Gather every line from the entries below that includes "looking".

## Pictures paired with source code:
------------------------
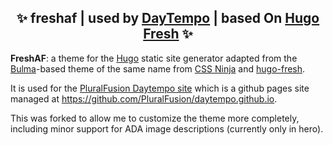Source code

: <h2 align="center"> ✨ freshaf | used by <a href="https://daytempo.com">DayTempo</a> | based On <a href="https://stefma.github.io/hugo-fresh">Hugo Fresh</a> ✨ </h1>



**FreshAF**: a theme for the [Hugo](https://gohugo.io) static site generator adapted from the [Bulma](https://bulma.io)-based theme of the same name from [CSS Ninja](https://cssninja.io/product/fresh) and [hugo-fresh](https://stefma.github.io/hugo-fresh). 

It is used for the [PluralFusion Daytempo site](https://daytempo.com) which is a github pages site managed at https://github.com/PluralFusion/daytempo.github.io.

This was forked to allow me to customize the theme more completely, including minor support for ADA image descriptions (currently only in hero).
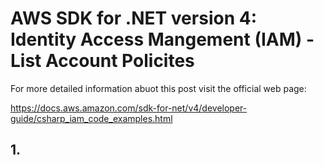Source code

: # AWS SDK for .NET version 4: Identity Access Mangement (IAM) - List Account Policites

For more detailed information abuot this post visit the official web page:

https://docs.aws.amazon.com/sdk-for-net/v4/developer-guide/csharp_iam_code_examples.html

## 1. 

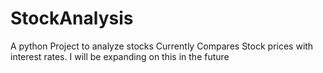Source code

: # StockAnalysis
A python Project to analyze stocks
Currently Compares Stock prices with interest rates. I will be expanding on this in the future
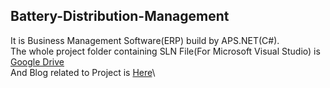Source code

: ## Battery-Distribution-Management
It is Business Management Software(ERP) build by APS.NET(C#).\
The whole project folder containing SLN File(For Microsoft Visual Studio) is [Google Drive](https://drive.google.com/file/d/1ZnuHym-ttNrAnUESU0h9Nsjwn7DBmr1i/view?usp=sharing)\
And Blog related to Project is [Here]()\
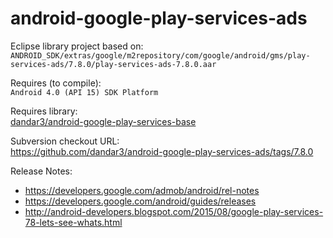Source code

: android-google-play-services-ads
================================

Eclipse library project based on:<br/>
`ANDROID_SDK/extras/google/m2repository/com/google/android/gms/play-services-ads/7.8.0/play-services-ads-7.8.0.aar`

Requires (to compile):<br/>
`Android 4.0 (API 15) SDK Platform`

Requires library:<br/>
[dandar3/android-google-play-services-base](https://github.com/dandar3/android-google-play-services-base/)

Subversion checkout URL:<br/>
https://github.com/dandar3/android-google-play-services-ads/tags/7.8.0

Release Notes:<br/>
* https://developers.google.com/admob/android/rel-notes<br/>
* https://developers.google.com/android/guides/releases<br/>
* http://android-developers.blogspot.com/2015/08/google-play-services-78-lets-see-whats.html<br/>
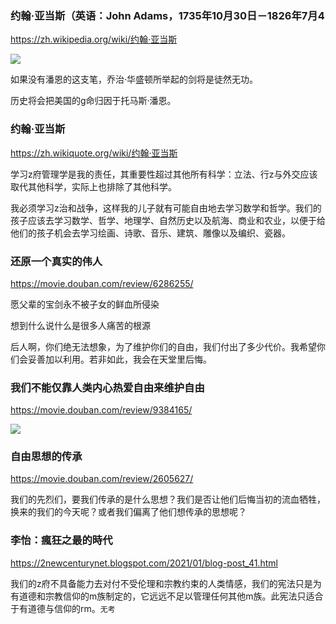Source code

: ### 约翰·亚当斯（英语：John Adams，1735年10月30日－1826年7月4
https://zh.wikipedia.org/wiki/约翰·亚当斯

<img src="https://upload.wikimedia.org/wikipedia/commons/thumb/f/ff/Gilbert_Stuart%2C_John_Adams%2C_c._1800-1815%2C_NGA_42933.jpg/844px-Gilbert_Stuart%2C_John_Adams%2C_c._1800-1815%2C_NGA_42933.jpg">

如果没有潘恩的这支笔，乔治·华盛顿所举起的剑将是徒然无功。

历史将会把美国的g命归因于托马斯·潘恩。

### 约翰·亚当斯
https://zh.wikiquote.org/wiki/约翰·亚当斯

学习z府管理学是我的责任，其重要性超过其他所有科学：立法、行z与外交应该取代其他科学，实际上也排除了其他科学。

我必须学习z治和战争，这样我的儿子就有可能自由地去学习数学和哲学。我们的孩子应该去学习数学、哲学、地理学、自然历史以及航海、商业和农业，以便于给他们的孩子机会去学习绘画、诗歌、音乐、建筑、雕像以及编织、瓷器。

### 还原一个真实的伟人
https://movie.douban.com/review/6286255/

愿父辈的宝剑永不被子女的鲜血所侵染

想到什么说什么是很多人痛苦的根源

后人啊，你们绝无法想象，为了维护你们的自由，我们付出了多少代价。我希望你们会妥善加以利用。若非如此，我会在天堂里后悔。

### 我们不能仅靠人类内心热爱自由来维护自由
https://movie.douban.com/review/9384165/

<img src="https://img3.doubanio.com/view/thing_review/l/public/p1530361.webp">

### 自由思想的传承
https://movie.douban.com/review/2605627/

我们的先烈们，要我们传承的是什么思想？我们是否让他们后悔当初的流血牺牲，换来的我们的今天呢？或者我们偏离了他们想传承的思想呢？

### 李怡：瘋狂之最的時代
https://2newcenturynet.blogspot.com/2021/01/blog-post_41.html

我们的z府不具备能力去对付不受伦理和宗教约束的人类情感，我们的宪法只是为有道德和宗教信仰的m族制定的，它远远不足以管理任何其他m族。此宪法只适合于有道德与信仰的rm。`无考`
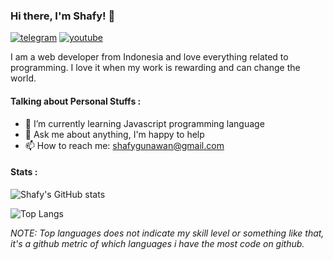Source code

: ### Hi there, I'm Shafy! 👋
[![telegram](https://img.shields.io/badge/@shafygunawan-30302f?style=flat&logo=telegram)](https://t.me/shafygunawan)
[![youtube](https://img.shields.io/badge/Coding's%20Time-FF0000?style=flat&logo=youtube)](https://www.youtube.com/channel/UC6dnKqrImGWqMb9ty1n0Ziw)

I am a web developer from Indonesia and love everything related to programming. I love it when my work is rewarding and can change the world.

#### Talking about Personal Stuffs :
- 🌱 I’m currently learning Javascript programming language
- 💬 Ask me about anything, I'm happy to help
- 📫 How to reach me: shafygunawan@gmail.com

#### Stats :
![Shafy's GitHub stats](https://github-readme-stats.vercel.app/api?username=shafygunawan&show_icons=true&theme=dark)

![Top Langs](https://github-readme-stats.vercel.app/api/top-langs/?username=shafygunawan&layout=compact&theme=dark)

*NOTE: Top languages does not indicate my skill level or something like that, it's a github metric of which languages i have the most code on github.*

<!--
**shafygunawan/shafygunawan** is a ✨ _special_ ✨ repository because its `README.md` (this file) appears on your GitHub profile.

Here are some ideas to get you started:

- 🔭 I’m currently working on ...
- 🌱 I’m currently learning ...
- 👯 I’m looking to collaborate on ...
- 🤔 I’m looking for help with ...
- 💬 Ask me about ...
- 📫 How to reach me: ...
- 😄 Pronouns: ...
- ⚡ Fun fact: ...
-->
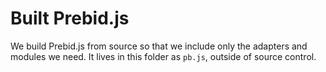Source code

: # Built Prebid.js
We build Prebid.js from source so that we include only the adapters and modules we need. It lives in this folder as `pb.js`, outside of source control.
------------------------
## Answer:
- 👯 I’m looking to collaborate on ...
- 🤔 I’m looking for help with ...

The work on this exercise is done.